**Data shown:**
-- Opening Marker --

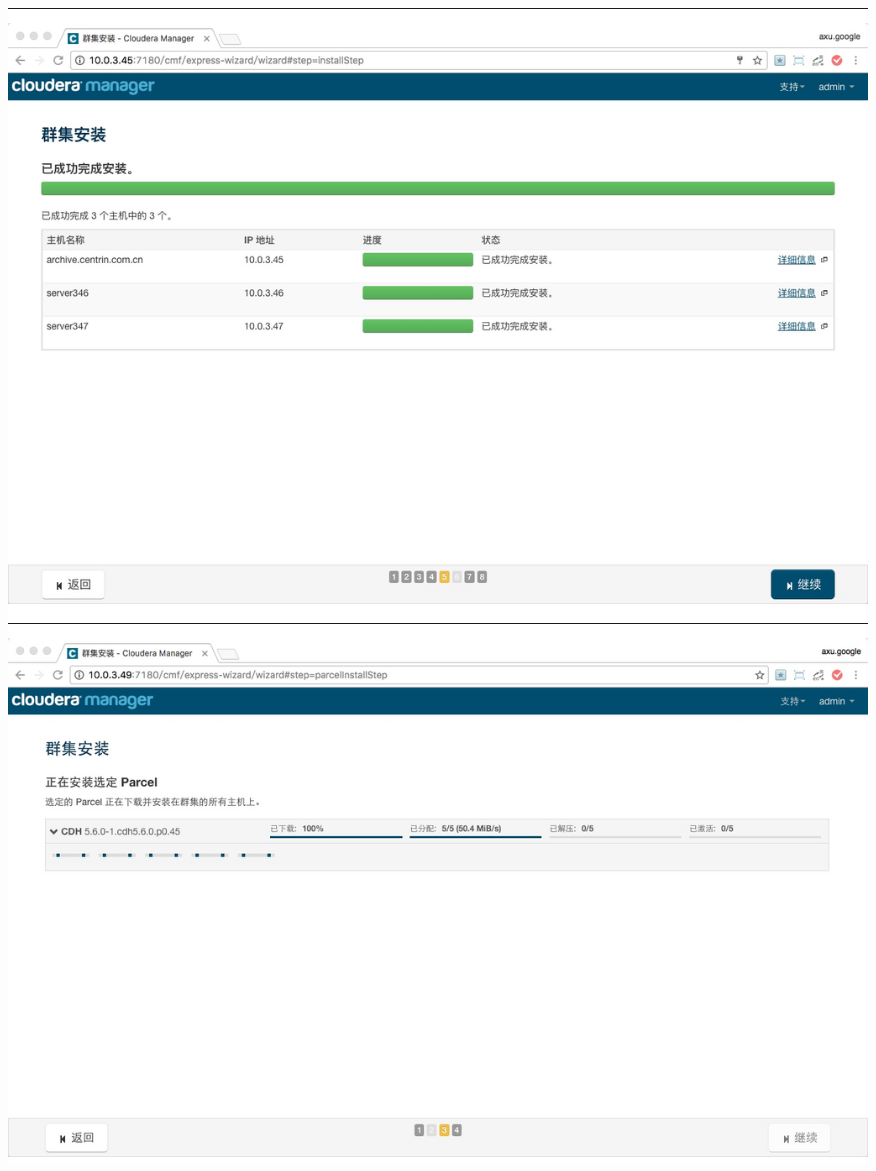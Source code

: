 
---

![](media/14797132371800/14869762917049.jpg)

---

![](media/14797132371800/14804070758467.jpg)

-- Closing Marker --

**Action item:** Please report all lines in the entries where "media" appears.

**Solution for this exercise:**
![](media/14797132371800/14869762917049.jpg)
![](media/14797132371800/14804070758467.jpg)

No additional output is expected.